Reviewed: Stormwatch: Force of Nature TPB by Warren Ellis, Tom Raney and Randy Elliott

 

The Plot: A superpowered group of misfits enforces global justice at the command of The Weatherman, who reorganizes Stormwatch into three dedicated mission groups, Stormwatch Prime, Stormwatch Red and Stormwatch Black.

I guess I have to accept one thing; to read and enjoy Warren Ellis's work on the various Wildstorm titles, I have to get used to the constant sensation of coming in in the middle of something.

This trade paperback, reprinting Stormwatch Volume One 37-42, is Ellis's first work on the title which has today morphed into The Authority, one of the best superhero books around.

The tale begins with Henry Bendix reorganizing Stormwatch, bringing in new members such as Jenny Sparks and dismissing others, for one reason or another. As such, the reader is pretty much coming in at the beginning of a new phase, but there is little time to explain who some of these characters are or what their motivations might be.

That's okay, though, because the action gets underway quickly as Stormwatch is dispatched to defeat Father, a Nietzsche-spouting super-madman raising hell on Earth, far below Stormwatch's satellite headquarters. There are a number of other tales in this TPB, all of them well done.

I wanted to read this volume because The Authority, which picks up the story some years down the line from Force of Nature, is one of the best finds I made in comics in 1999. This Stormwatch volume did not disappoint me either.

The tone is not that different from The Authority, which also features cynical superbeings battling mightily against twisted, megalomaniacal lunatics. One key difference is that Jenny Sparks, the leader of The Authority, is here just one of the gang, while The Weatherman, Henry Bendix, orders the team from his lofty position in the satellite.

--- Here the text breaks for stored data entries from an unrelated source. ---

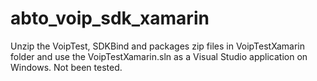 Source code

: # abto_voip_sdk_xamarin
Unzip the VoipTest, SDKBind and packages zip files in VoipTestXamarin folder and use the VoipTestXamarin.sln as a Visual Studio application on Windows.
Not been tested.
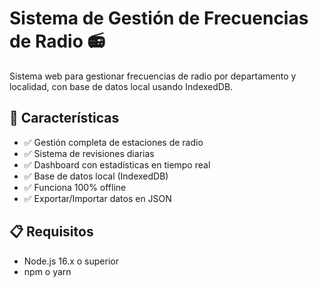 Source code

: # Sistema de Gestión de Frecuencias de Radio 📻

Sistema web para gestionar frecuencias de radio por departamento y localidad, con base de datos local usando IndexedDB.

## 🚀 Características

- ✅ Gestión completa de estaciones de radio
- ✅ Sistema de revisiones diarias
- ✅ Dashboard con estadísticas en tiempo real
- ✅ Base de datos local (IndexedDB)
- ✅ Funciona 100% offline
- ✅ Exportar/Importar datos en JSON

## 📋 Requisitos

- Node.js 16.x o superior
- npm o yarn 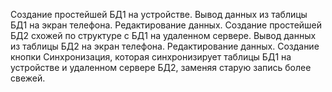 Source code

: Создание простейшей БД1 на устройстве. Вывод данных из таблицы БД1 на экран телефона. Редактирование данных.
Создание простейшей БД2 схожей по структуре с БД1 на удаленном сервере. Вывод данных из таблицы БД2 на экран телефона. Редактирование данных.
Создание кнопки Синхронизация, которая синхронизирует таблицы БД1 на устройстве и удаленном сервере БД2, заменяя старую запись более свежей.
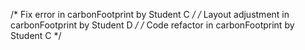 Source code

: /* Fix error in carbonFootprint by Student C */
/* Layout adjustment in carbonFootprint by Student D */
/* Code refactor in carbonFootprint by Student C */

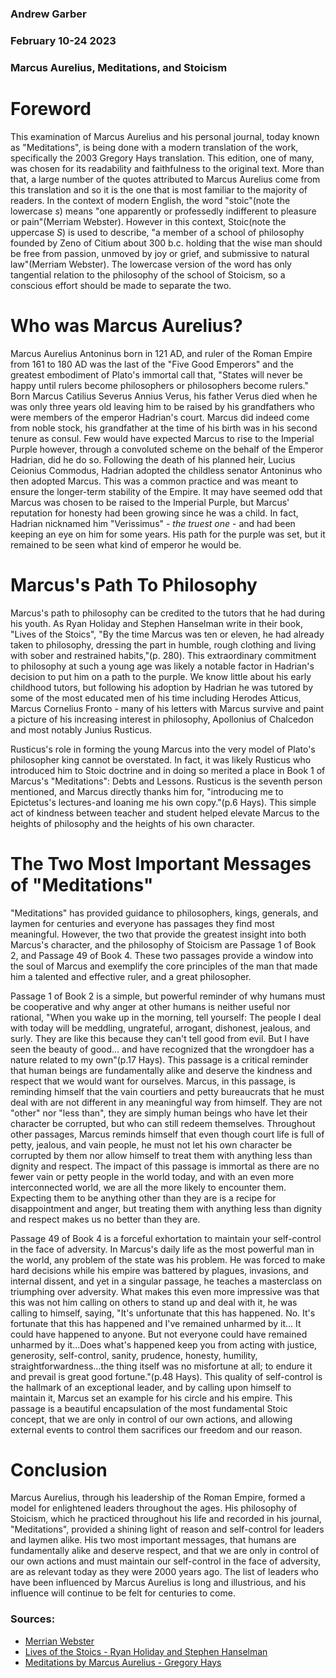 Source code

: ### Andrew Garber
### February 10-24 2023
### Marcus Aurelius, Meditations, and Stoicism 

# Foreword
This examination of Marcus Aurelius and his personal journal, today known as "Meditations", is being done with a modern translation of the work, specifically the 2003 Gregory Hays translation. This edition, one of many, was chosen for its readability and faithfulness to the original text. More than that, a large number of the quotes attributed to Marcus Aurelius come from this translation and so it is the one that is most familiar to the majority of readers. 
In the context of modern English, the word "stoic"(note the lowercase *s*) means "one apparently or professedly indifferent to pleasure or pain"(Merriam Webster). However in this context, Stoic(note the uppercase *S*) is used to describe, "a member of a school of philosophy founded by Zeno of Citium about 300 b.c. holding that the wise man should be free from passion, unmoved by joy or grief, and submissive to natural law"(Merriam Webster). The lowercase version of the word has only tangential relation to the philosophy of the school of Stoicism, so a conscious effort should be made to separate the two.

# Who was Marcus Aurelius?

Marcus Aurelius Antoninus born in 121 AD, and ruler of the Roman Empire from 161 to 180 AD was the last of the "Five Good Emperors" and the greatest embodiment of Plato's immortal call that, "States will never be happy until rulers become philosophers or philosophers become rulers." Born Marcus Catilius Severus Annius Verus, his father Verus died when he was only three years old leaving him to be raised by his grandfathers who were members of the emperor Hadrian's court. Marcus did indeed come from noble stock, his grandfather at the time of his birth was in his second tenure as consul. Few would have expected Marcus to rise to the Imperial Purple however, through a convoluted scheme on the behalf of the Emperor Hadrian, did he do so. Following the death of his planned heir, Lucius Ceionius Commodus, Hadrian adopted the childless senator Antoninus who then adopted Marcus. This was a common practice and was meant to ensure the longer-term stability of the Empire. It may have seemed odd that Marcus was chosen to be raised to the Imperial Purple, but Marcus' reputation for honesty had been growing since he was a child. In fact, Hadrian nicknamed him "Verissimus" - *the truest one* - and had been keeping an eye on him for some years. His path for the purple was set, but it remained to be seen what kind of emperor he would be.

# Marcus's Path To Philosophy
Marcus's path to philosophy can be credited to the tutors that he had during his youth. As Ryan Holiday and Stephen Hanselman write in their book, "Lives of the Stoics", "By the time Marcus was ten or eleven, he had already taken to philosophy, dressing the part in humble, rough clothing and living with sober and restrained habits,"(p. 280). This extraordinary commitment to philosophy at such a young age was likely a notable factor in Hadrian's decision to put him on a path to the purple. We know little about his early childhood tutors, but following his adoption by Hadrian he was tutored by some of the most educated men of his time including Herodes Atticus, Marcus Cornelius Fronto - many of his letters with Marcus survive and paint a picture of his increasing interest in philosophy, Apollonius of Chalcedon and most notably Junius Rusticus.

Rusticus's role in forming the young Marcus into the very model of Plato's philosopher king cannot be overstated. In fact, it was likely Rusticus who introduced him to Stoic doctrine and in doing so merited a place in Book 1 of Marcus's "Meditations": Debts and Lessons. Rusticus is the seventh person mentioned, and Marcus directly thanks him for, "introducing me to Epictetus's lectures-and loaning me his own copy."(p.6 Hays). This simple act of kindness between teacher and student helped elevate Marcus to the heights of philosophy and the heights of his own character.

# The Two Most Important Messages of "Meditations"
"Meditations" has provided guidance to philosophers, kings, generals, and laymen for centuries and everyone has passages they find most meaningful. However, the two that provide the greatest insight into both Marcus's character, and the philosophy of Stoicism are Passage 1 of Book 2, and Passage 49 of Book 4. These two passages provide a window into the soul of Marcus and exemplify the core principles of the man that made him a talented and effective ruler, and a great philosopher.

Passage 1 of Book 2 is a simple, but powerful reminder of why humans must be cooperative and why anger at other humans is neither useful nor rational, "When you wake up in the morning, tell yourself: The people I deal with today will be meddling, ungrateful, arrogant, dishonest, jealous, and surly. They are like this because they can't tell good from evil. But I have seen the beauty of good... and have recognized that the wrongdoer has a nature related to my own"(p.17 Hays). This passage is a critical reminder that human beings are fundamentally alike and deserve the kindness and respect that we would want for ourselves. Marcus, in this passage, is reminding himself that the vain courtiers and petty bureaucrats that he must deal with are not different in any meaningful way from himself. They are not "other" nor "less than", they are simply human beings who have let their character be corrupted, but who can still redeem themselves. Throughout other passages, Marcus reminds himself that even though court life is full of petty, jealous, and vain people, he must not let his own character be corrupted by them nor allow himself to treat them with anything less than dignity and respect. The impact of this passage is immortal as there are no fewer vain or petty people in the world today, and with an even more interconnected world, we are all the more likely to encounter them. Expecting them to be anything other than they are is a recipe for disappointment and anger, but treating them with anything less than dignity and respect makes us no better than they are.

Passage 49 of Book 4 is a forceful exhortation to maintain your self-control in the face of adversity. In Marcus's daily life as the most powerful man in the world, any problem of the state was his problem. He was forced to make hard decisions while his empire was battered by plagues, invasions, and internal dissent, and yet in a singular passage, he teaches a masterclass on triumphing over adversity. What makes this even more impressive was that this was not him calling on others to stand up and deal with it, he was calling to himself, saying, "It's unfortunate that this has happened. No. It's fortunate that this has happened and I've remained unharmed by it... It could have happened to anyone. But not everyone could have remained unharmed by it...Does what's happened keep you from acting with justice, generosity, self-control, sanity, prudence, honesty, humility, straightforwardness...the thing itself was no misfortune at all; to endure it and prevail is great good fortune."(p.48 Hays). This quality of self-control is the hallmark of an exceptional leader, and by calling upon himself to maintain it, Marcus set an example for his circle and his empire. This passage is a beautiful encapsulation of the most fundamental Stoic concept, that we are only in control of our own actions, and allowing external events to control them sacrifices our freedom and our reason.

# Conclusion
Marcus Aurelius, through his leadership of the Roman Empire, formed a model for enlightened leaders throughout the ages. His philosophy of Stoicism, which he practiced throughout his life and recorded in his journal, "Meditations", provided a shining light of reason and self-control for leaders and laymen alike. His two most important messages, that humans are fundamentally alike and deserve respect, and that we are only in control of our own actions and must maintain our self-control in the face of adversity, are as relevant today as they were 2000 years ago. The list of leaders who have been influenced by Marcus Aurelius is long and illustrious, and his influence will continue to be felt for centuries to come.

### Sources:
 - [Merrian Webster](https://www.merriam-webster.com/dictionary/stoic)
 - [Lives of the Stoics - Ryan Holiday and Stephen Hanselman](https://www.amazon.com/Lives-Stoics-Living-Marcus-Aurelius/dp/052554187X)
 - [Meditations by Marcus Aurelius - Gregory Hays](https://www.amazon.com/Meditations-New-Translation-Marcus-Aurelius/dp/0812968255/)
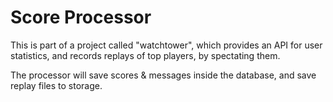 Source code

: # Score Processor

This is part of a project called "watchtower", which provides an API for user statistics, and records replays of top players, by spectating them.

The processor will save scores & messages inside the database, and save replay files to storage. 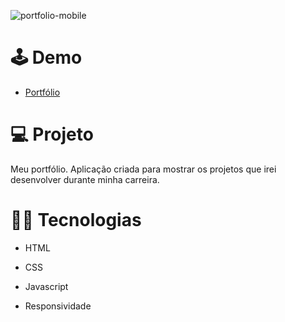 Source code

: 

![portfolio-mobile](https://user-images.githubusercontent.com/104373308/221448320-ebd94742-5cdb-485b-94b3-a384b4583400.png)


</p>

# 🕹 Demo

*  <a href="https://claytonfortunato.github.io/" target="_blank">Portfólio</a>


# :computer: Projeto
Meu portfólio. Aplicação criada para mostrar os projetos que irei desenvolver durante minha carreira.

# :technologist: Tecnologias
 
- HTML

- CSS

- Javascript

- Responsividade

The characterization of the players who make it to the Authority series is pretty much in place here. There are some interesting revelations, too, about characters such as Hawksmoor and Sparks…bits readers of the current series will find useful to know.

I was intrigued by many of the characters who do not appear in The Authority, such as Winter and Rose Tattoo, and I can only guess at their fates based on the early issues of The Authority.

The art, while not as polished as that on The Authority, services the story well, and in places is very well done (such as the sequences of Hawksmoor racing through his beloved city environments in a number of places).

I suppose now I have to go out and find the other stories that make up this pre-history of The Authority. Because Ellis is telling some great tales in The Authority and Planetary' current issues, and he was doing pretty well as far back as his first run on Stormwatch, as this TPB proves.